Genesis 9:10 Parallel Verses [⇓ See commentary ⇓]

Genesis 9:10, NIV: "and with every living creature that was with you--the birds, the livestock and all the wild animals, all those that came out of the ark with you--every living creature on earth."

Genesis 9:10, ESV: "and with every living creature that is with you, the birds, the livestock, and every beast of the earth with you, as many as came out of the ark; it is for every beast of the earth."

Genesis 9:10, KJV: "And with every living creature that is with you, of the fowl, of the cattle, and of every beast of the earth with you; from all that go out of the ark, to every beast of the earth."
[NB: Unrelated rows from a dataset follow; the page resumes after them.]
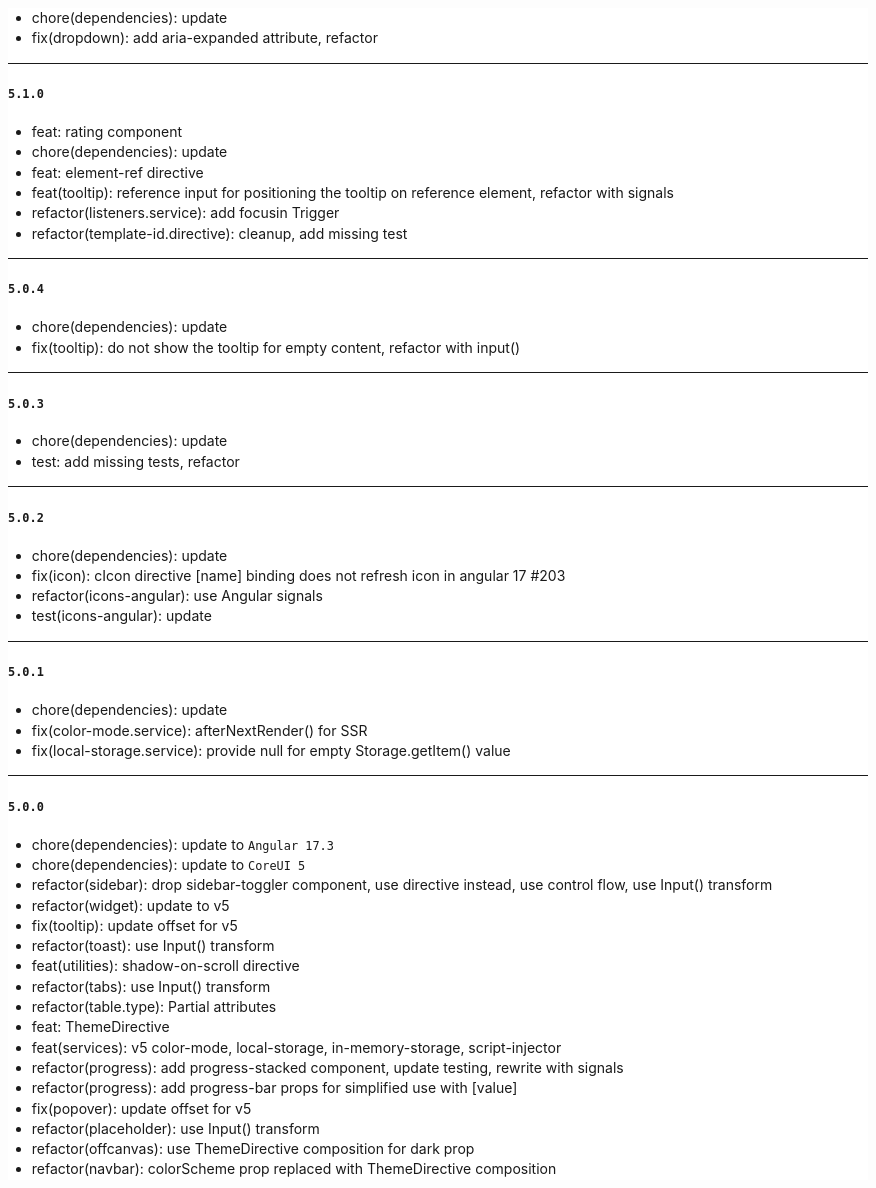- chore(dependencies): update
- fix(dropdown): add aria-expanded attribute, refactor

---

#### `5.1.0`

- feat: rating component
- chore(dependencies): update
- feat: element-ref directive
- feat(tooltip): reference input for positioning the tooltip on reference element, refactor with signals
- refactor(listeners.service): add focusin Trigger
- refactor(template-id.directive): cleanup, add missing test

---

#### `5.0.4`

- chore(dependencies): update
- fix(tooltip): do not show the tooltip for empty content, refactor with input()

---

#### `5.0.3`

- chore(dependencies): update
- test: add missing tests, refactor

---

#### `5.0.2`

- chore(dependencies): update
- fix(icon): cIcon directive [name] binding does not refresh icon in angular 17 #203
- refactor(icons-angular): use Angular signals
- test(icons-angular): update

---

#### `5.0.1`

- chore(dependencies): update
- fix(color-mode.service): afterNextRender() for SSR
- fix(local-storage.service): provide null for empty Storage.getItem() value

---

#### `5.0.0`

- chore(dependencies): update to `Angular 17.3`
- chore(dependencies): update to `CoreUI 5`
- refactor(sidebar): drop sidebar-toggler component, use directive instead, use control flow, use Input() transform
- refactor(widget): update to v5
- fix(tooltip): update offset for v5
- refactor(toast): use Input() transform
- feat(utilities): shadow-on-scroll directive
- refactor(tabs): use Input() transform
- refactor(table.type): Partial attributes
- feat: ThemeDirective
- feat(services): v5 color-mode, local-storage, in-memory-storage, script-injector
- refactor(progress): add progress-stacked component, update testing, rewrite with signals
- refactor(progress): add progress-bar props for simplified use with [value]
- fix(popover): update offset for v5
- refactor(placeholder): use Input() transform
- refactor(offcanvas): use ThemeDirective composition for dark prop
- refactor(navbar): colorScheme prop replaced with ThemeDirective composition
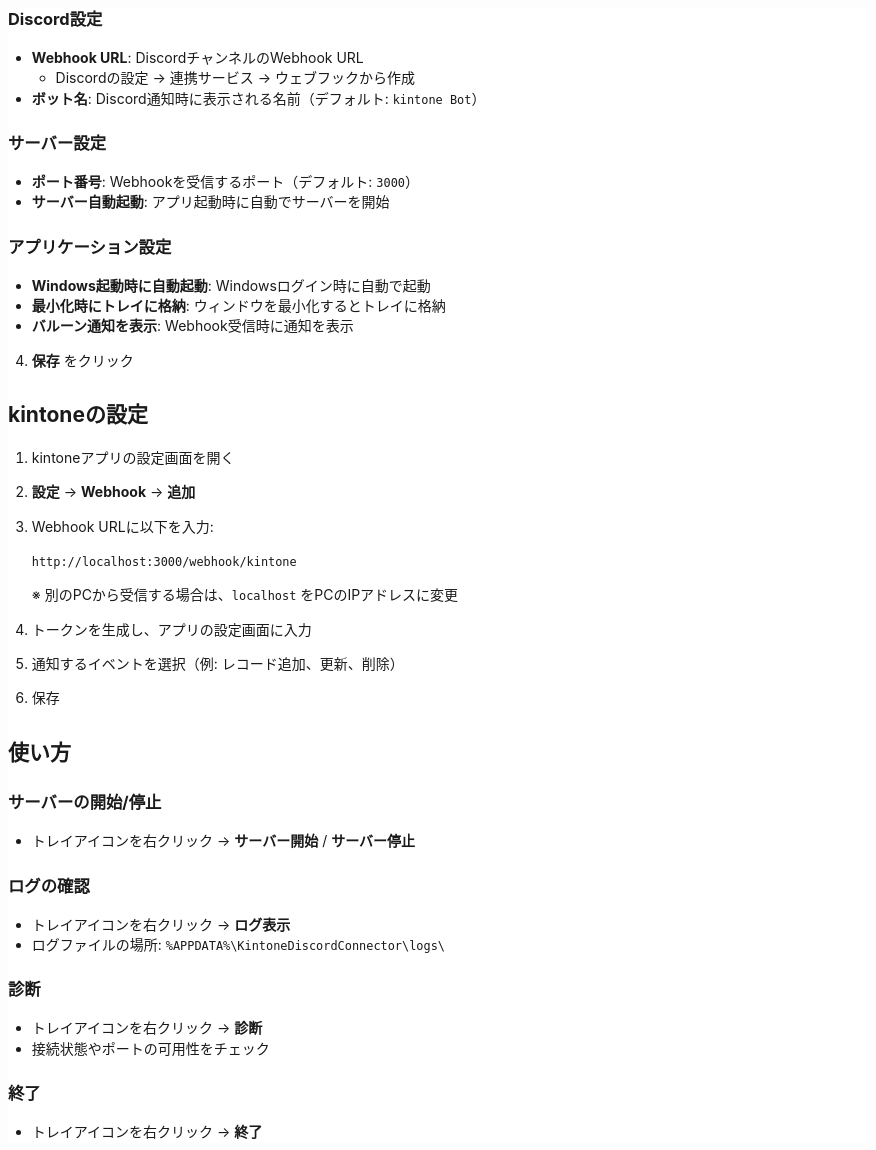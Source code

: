### Discord設定

- **Webhook URL**: DiscordチャンネルのWebhook URL
  - Discordの設定 → 連携サービス → ウェブフックから作成
- **ボット名**: Discord通知時に表示される名前（デフォルト: `kintone Bot`）

### サーバー設定

- **ポート番号**: Webhookを受信するポート（デフォルト: `3000`）
- **サーバー自動起動**: アプリ起動時に自動でサーバーを開始

### アプリケーション設定

- **Windows起動時に自動起動**: Windowsログイン時に自動で起動
- **最小化時にトレイに格納**: ウィンドウを最小化するとトレイに格納
- **バルーン通知を表示**: Webhook受信時に通知を表示

4. **保存** をクリック

## kintoneの設定

1. kintoneアプリの設定画面を開く
2. **設定** → **Webhook** → **追加**
3. Webhook URLに以下を入力:
   ```
   http://localhost:3000/webhook/kintone
   ```
   ※ 別のPCから受信する場合は、`localhost` をPCのIPアドレスに変更

4. トークンを生成し、アプリの設定画面に入力
5. 通知するイベントを選択（例: レコード追加、更新、削除）
6. 保存

## 使い方

### サーバーの開始/停止

- トレイアイコンを右クリック → **サーバー開始** / **サーバー停止**

### ログの確認

- トレイアイコンを右クリック → **ログ表示**
- ログファイルの場所: `%APPDATA%\KintoneDiscordConnector\logs\`

### 診断

- トレイアイコンを右クリック → **診断**
- 接続状態やポートの可用性をチェック

### 終了

- トレイアイコンを右クリック → **終了**
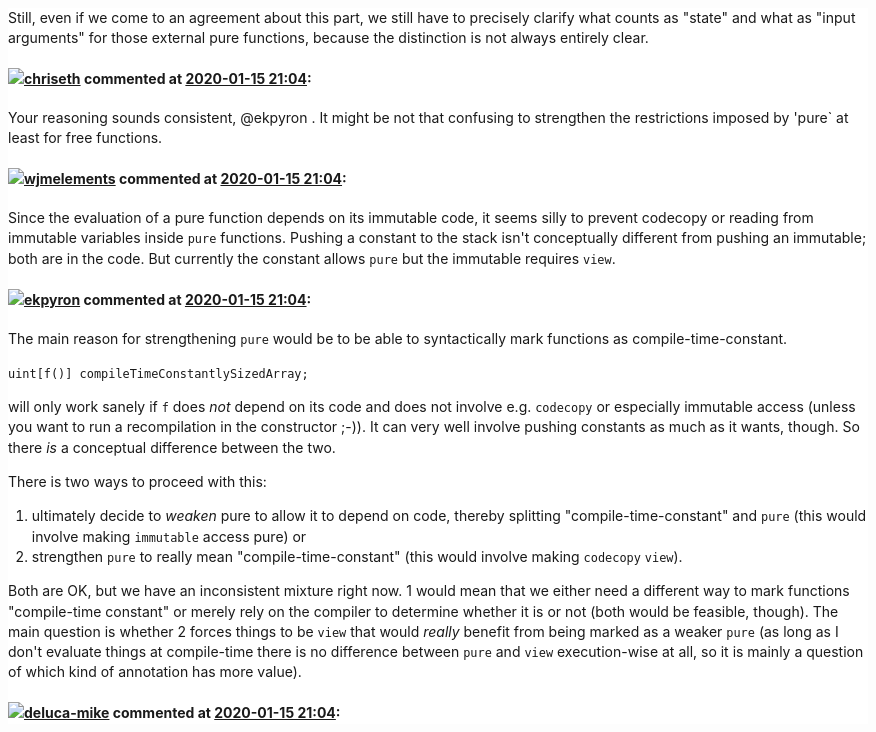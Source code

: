 Still, even if we come to an agreement about this part, we still have to precisely clarify what counts as "state" and what as "input arguments" for those external pure functions, because the distinction is not always entirely clear.

#### <img src="https://avatars.githubusercontent.com/u/9073706?v=4" width="50">[chriseth](https://github.com/chriseth) commented at [2020-01-15 21:04](https://github.com/ethereum/solidity/issues/8153#issuecomment-742568359):

Your reasoning sounds consistent, @ekpyron . It might be not that confusing to strengthen the restrictions imposed by 'pure` at least for free functions.

#### <img src="https://avatars.githubusercontent.com/u/799573?v=4" width="50">[wjmelements](https://github.com/wjmelements) commented at [2020-01-15 21:04](https://github.com/ethereum/solidity/issues/8153#issuecomment-948136263):

Since the evaluation of a pure function depends on its immutable code, it seems silly to prevent codecopy or reading from immutable variables inside `pure` functions. Pushing a constant to the stack isn't conceptually different from pushing an immutable; both are in the code. But currently the constant allows `pure` but the immutable requires `view`.

#### <img src="https://avatars.githubusercontent.com/u/1347491?v=4" width="50">[ekpyron](https://github.com/ekpyron) commented at [2020-01-15 21:04](https://github.com/ethereum/solidity/issues/8153#issuecomment-956117340):

The main reason for strengthening ``pure`` would be to be able to syntactically mark functions as compile-time-constant.
```
uint[f()] compileTimeConstantlySizedArray;
```
will only work sanely if ``f`` does *not* depend on its code and does not involve e.g. ``codecopy`` or especially immutable access (unless you want to run a recompilation in the constructor ;-)). It can very well involve pushing constants as much as it wants, though. So there *is* a conceptual difference between the two.

There is two ways to proceed with this:
1. ultimately decide to *weaken* pure to allow it to depend on code, thereby splitting "compile-time-constant" and ``pure`` (this would involve making ``immutable`` access pure) or
2. strengthen ``pure`` to really mean "compile-time-constant" (this would involve making ``codecopy`` ``view``).

Both are OK, but we have an inconsistent mixture right now. 1 would mean that we either need a different way to mark functions "compile-time constant" or merely rely on the compiler to determine whether it is or not (both would be feasible, though). The main question is whether 2 forces things to be ``view`` that would *really* benefit from being marked as a weaker ``pure`` (as long as I don't evaluate things at compile-time there is no difference between ``pure`` and ``view`` execution-wise at all, so it is mainly a question of which kind of annotation has more value).

#### <img src="https://avatars.githubusercontent.com/u/35537333?u=fcb91e17e36c8e34d934b71abf4562144b948110&v=4" width="50">[deluca-mike](https://github.com/deluca-mike) commented at [2020-01-15 21:04](https://github.com/ethereum/solidity/issues/8153#issuecomment-991852649):
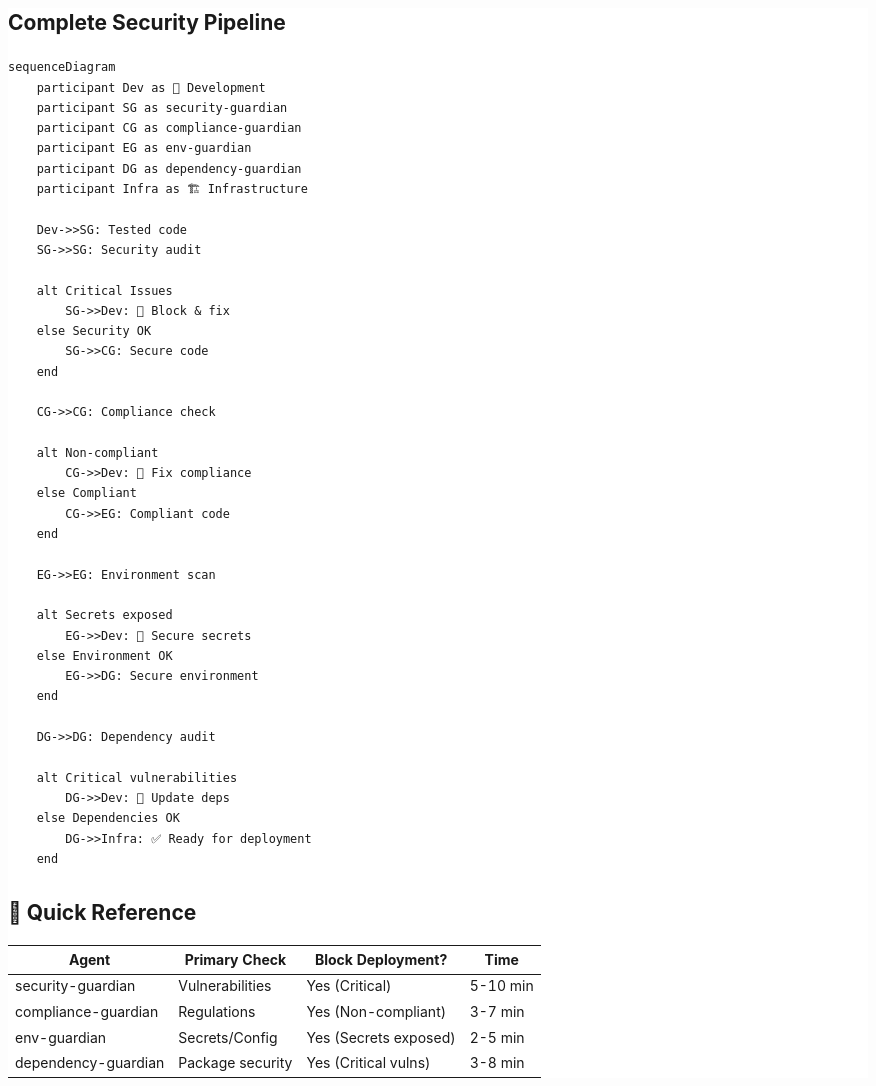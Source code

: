 ## Complete Security Pipeline

```mermaid
sequenceDiagram
    participant Dev as 🧪 Development
    participant SG as security-guardian
    participant CG as compliance-guardian
    participant EG as env-guardian
    participant DG as dependency-guardian
    participant Infra as 🏗️ Infrastructure
    
    Dev->>SG: Tested code
    SG->>SG: Security audit
    
    alt Critical Issues
        SG->>Dev: 🚨 Block & fix
    else Security OK
        SG->>CG: Secure code
    end
    
    CG->>CG: Compliance check
    
    alt Non-compliant  
        CG->>Dev: 🚨 Fix compliance
    else Compliant
        CG->>EG: Compliant code
    end
    
    EG->>EG: Environment scan
    
    alt Secrets exposed
        EG->>Dev: 🚨 Secure secrets
    else Environment OK
        EG->>DG: Secure environment
    end
    
    DG->>DG: Dependency audit
    
    alt Critical vulnerabilities
        DG->>Dev: 🚨 Update deps
    else Dependencies OK
        DG->>Infra: ✅ Ready for deployment
    end
```

## 🎯 Quick Reference

| Agent | Primary Check | Block Deployment? | Time |
|-------|---------------|------------------|------|
| security-guardian | Vulnerabilities | Yes (Critical) | 5-10 min |
| compliance-guardian | Regulations | Yes (Non-compliant) | 3-7 min |
| env-guardian | Secrets/Config | Yes (Secrets exposed) | 2-5 min |
| dependency-guardian | Package security | Yes (Critical vulns) | 3-8 min |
Genesis 9:10, NASB: "and with every living creature that is with you: the birds, the livestock, and every animal of the earth with you; of all that comes out of the ark, every animal of the earth."

Genesis 9:10, NLT: "and with all the animals that were on the boat with you--the birds, the livestock, and all the wild animals--every living creature on earth."

Genesis 9:10, CSB: "and with every living creature that is with you--birds, livestock, and all wildlife of the earth that are with you--all the animals of the earth that came out of the ark."

What does Genesis 9:10 mean? [⇑ See verse text ⇑]

Prior to the flood, God promised to establish a covenant with Noah (Genesis 6:18), after Noah demonstrated obedience by building the ark. In the previous verse, God revealed to Noah and his three sons that He was about to establish His part of that covenant. This agreement would apply to all living things, which were descended from those who left the ark. A "covenant" is a special type of contract between two parties. In this case it is between God and all of humanity.

What this verse reveals is that the covenant is also between God and all of animal-kind: every kind of creature that survived the flood aboard the ark. God lists them: birds, livestock, every kind of beast, every living thing. God does not generally make covenant agreements with animals. Yet He gives animals special honor here by including them in this promise. God shows that, though He wiped out nearly all of animal-kind in the flood, He still cares deeply about these creatures He has created. God has said that man will triumph over the animals and that humans may eat anything that moves, but that doesn't mean that God sees animals as worthless or expendable. He makes this promise to them, as well.

The promise, given explicitly in the next verse, is that God will never again destroy all life on earth with a flood.